An Arvados pipeline template, var files to wormtable (for use in http://github.com/ga4gh/server circa late-2014)
These files originally existed in a gist: https://gist.github.com/nouyang-curoverse/18ed94b4b50c305f2fad
These set of shell scripts are combined in a way (described by the pipeline template for running automatically in Arvados) that goes from a set of VAR files to a set of wormtable files suitable for import into the GA4GH reference server implementation circa late 2014.
This file uses cgatools mkvcf to convert the VAR files into VCF files. http://cgatools.sourceforge.net/docs/1.6.0/cgatools-command-line-reference.html#mkvcf
This bash script is complicated because cgatools is VERY picky about the directory structure and file names. Here's what the resultant directory might look like:
Input: a directory with a lot of VAR files in it, ending in .tsv.bz2, e.g. hu132B5C.tsv.bz2
Output: a directory with a lot of VCF files in it, ending in .vcf, e.g. hu132B5C.vcf
This file merges the directory of VCF files into a single VCF file by discarding all the headers except for the header from the first file, and then concatenating all the files.
Input: a directory with a lot of VCF files in it
Output: a single VCF file, i.e. mergedvcf.vcf
Input: mergedvcf.vcf
Output: a directory with wormtable files
- index_CHROM+ID.db
- index_CHROM+ID.xml
- index_CHROM+POS.db
- index_CHROM+POS.xml
- table.dat
- table.db
- table.xml
The Arvados pipeline template that orchestrates the above set of steps.
For more information, see:
- https://arvados.org/
- http://doc.arvados.org/user/tutorials/running-external-program.html
- https://arvados.org/projects/arvados/wiki/Port_a_Pipeline/
This relies on the nancy/cgatools-womrtable Docker Image, which may also be found at https://registry.hub.docker.com/u/nouyang/cgatools-wormtable/
To set up your own docker image, see the following steps.
$ sudo apt-get install docker.io
$ sudo groupadd docker
$ sudo gpasswd -a $USER docker #in my case, I replace $USER with "nancy"
$ sudo service docker restart
$ exec su -l $USER #if you don't want to login+out or spawn a new shell
$ docker pull arvados/jobs
$ docker run -ti arvados/jobs /bin/bash
root@4fa648c759f3:/# apt-get update
cgatools is not super-pleasant to install. Here is my step-by-step for ubuntu 14.04 (trusty) / debian 7.8 (wheezy).
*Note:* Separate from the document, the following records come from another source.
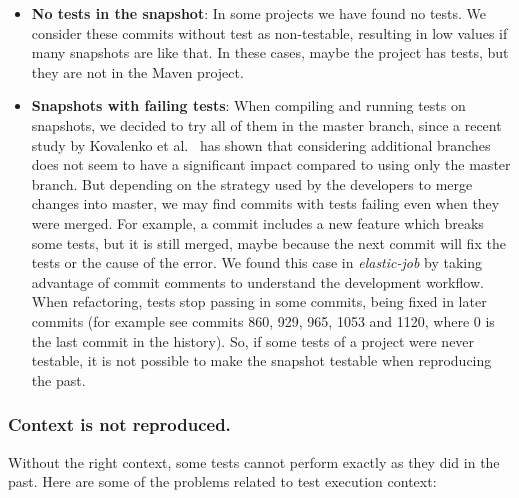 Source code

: \begin{itemize}
    \item  \textbf{No tests in the snapshot}: 
    In some projects we have found no tests. 
    We consider these commits without test as non-testable, resulting in low values if many snapshots are like that.
    In these cases, maybe the project has tests, but they are not in the Maven project.
    \item \textbf{Snapshots with failing tests}: 
    When compiling and running tests on snapshots, we decided to try all of them in the master branch, since a recent study by Kovalenko et al.~\cite{kovalenko:2018:miningfilehistories} has shown that considering additional branches does not seem to have a significant impact compared to using only the master branch. 
    But depending on the strategy used by the developers to merge changes into master, we may find commits with tests failing even when they were merged. 
    For example, a commit includes a new feature which breaks some tests, but it is still merged, maybe because the next commit will fix the tests or the cause of the error.
    We found this case in \textit{elastic-job} by taking advantage of commit comments to understand the development workflow. 
    When refactoring, tests stop passing in some commits, being fixed in later commits (for example see commits 860, 929, 965, 1053 and 1120, where 0 is the last commit in the history).
    So, if some tests of a project were never testable, it is not possible to make the snapshot testable when reproducing the past.
\end{itemize}

\subsubsection{Context is not reproduced.} 
Without the right context, some tests cannot perform exactly as they did in the past. Here are some of the problems related to test execution context:


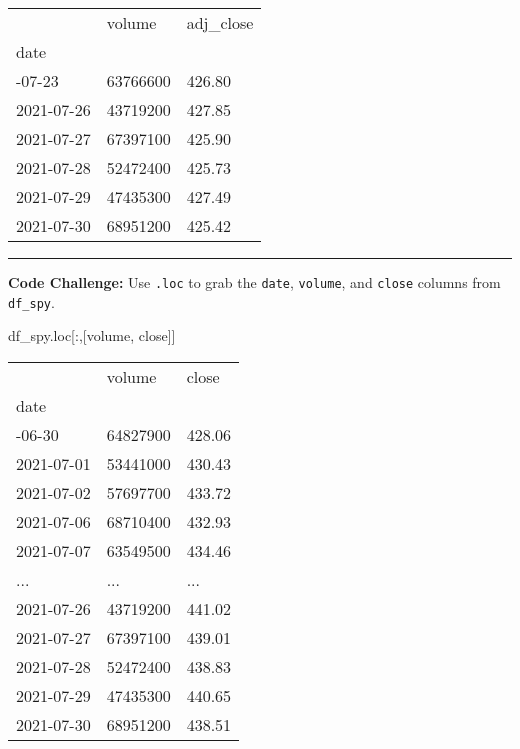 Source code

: \documentclass[
  letterpaper,
  DIV=11,
  numbers=noendperiod]{scrreprt}
\newenvironment{Shaded}{\begin{snugshade}}{\end{snugshade}}
\newcommand{\NormalTok}[1]{\textcolor[rgb]{0.00,0.23,0.31}{#1}}
\newcommand{\StringTok}[1]{\textcolor[rgb]{0.13,0.47,0.30}{#1}}
\begin{document}
\begin{longtable}[]{@{}lll@{}}
\toprule\noalign{}
& volume & adj\_close \\
date & & \\
\midrule\noalign{}
\endhead
\bottomrule\noalign{}
\endlastfoot
2021-07-23 & 63766600 & 426.80 \\
2021-07-26 & 43719200 & 427.85 \\
2021-07-27 & 67397100 & 425.90 \\
2021-07-28 & 52472400 & 425.73 \\
2021-07-29 & 47435300 & 427.49 \\
2021-07-30 & 68951200 & 425.42 \\
\end{longtable}

\begin{center}\rule{0.5\linewidth}{0.5pt}\end{center}

\textbf{Code Challenge:} Use \texttt{.loc} to grab the \texttt{date},
\texttt{volume}, and \texttt{close} columns from \texttt{df\_spy}.

\begin{Shaded}
\begin{Highlighting}[]
\NormalTok{df\_spy.loc[:,[}\StringTok{\textquotesingle{}volume\textquotesingle{}}\NormalTok{, }\StringTok{\textquotesingle{}close\textquotesingle{}}\NormalTok{]]}
\end{Highlighting}
\end{Shaded}

\begin{longtable}[]{@{}lll@{}}
\toprule\noalign{}
& volume & close \\
date & & \\
\midrule\noalign{}
\endhead
\bottomrule\noalign{}
\endlastfoot
2021-06-30 & 64827900 & 428.06 \\
2021-07-01 & 53441000 & 430.43 \\
2021-07-02 & 57697700 & 433.72 \\
2021-07-06 & 68710400 & 432.93 \\
2021-07-07 & 63549500 & 434.46 \\
... & ... & ... \\
2021-07-26 & 43719200 & 441.02 \\
2021-07-27 & 67397100 & 439.01 \\
2021-07-28 & 52472400 & 438.83 \\
2021-07-29 & 47435300 & 440.65 \\
2021-07-30 & 68951200 & 438.51 \\
\end{longtable}
\end{document}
http://cgatools.sourceforge.net/ http://cgatools.sourceforge.net/docs/1.1.0/cgatools-install.pdf
cd /home
mkdir nrw
cd nrw
mkdir src
mkdir local
mkdir local/bin
mkdir local/share
mkdir local/share/cgatools-1.8.0/
mkdir local/share/cgatools-1.8.0/doc
mkdir data
mkdir data/ref
apt-get install cmake
curl -O "http://hivelocity.dl.sourceforge.net/project/cgatools/1.8.0/cgatools-1.8.0.1-linux_binary-x86_64.tar.gz"
tar -xvf cgatools-1.8.0.1-linux_binary-x86_64.tar.gz
cp cgatools-1.8.0.1-linux_binary-x86_64/bin/cgatools /home/nrw/bin
cp cgatools-1.8.0.1-linux_binary-x86_64/share/cgatools-1.8.0/cgatools-1.8.0.1-docs/* /home/nrw/local/share/cgatools-1.8.0/doc
vi ~/.bashrc
export PATH=$PATH:/home/nrw/local/bin
source ~/.bashrc
hash -r
root@4fa648c759f3:/# cgatools #yep, this works!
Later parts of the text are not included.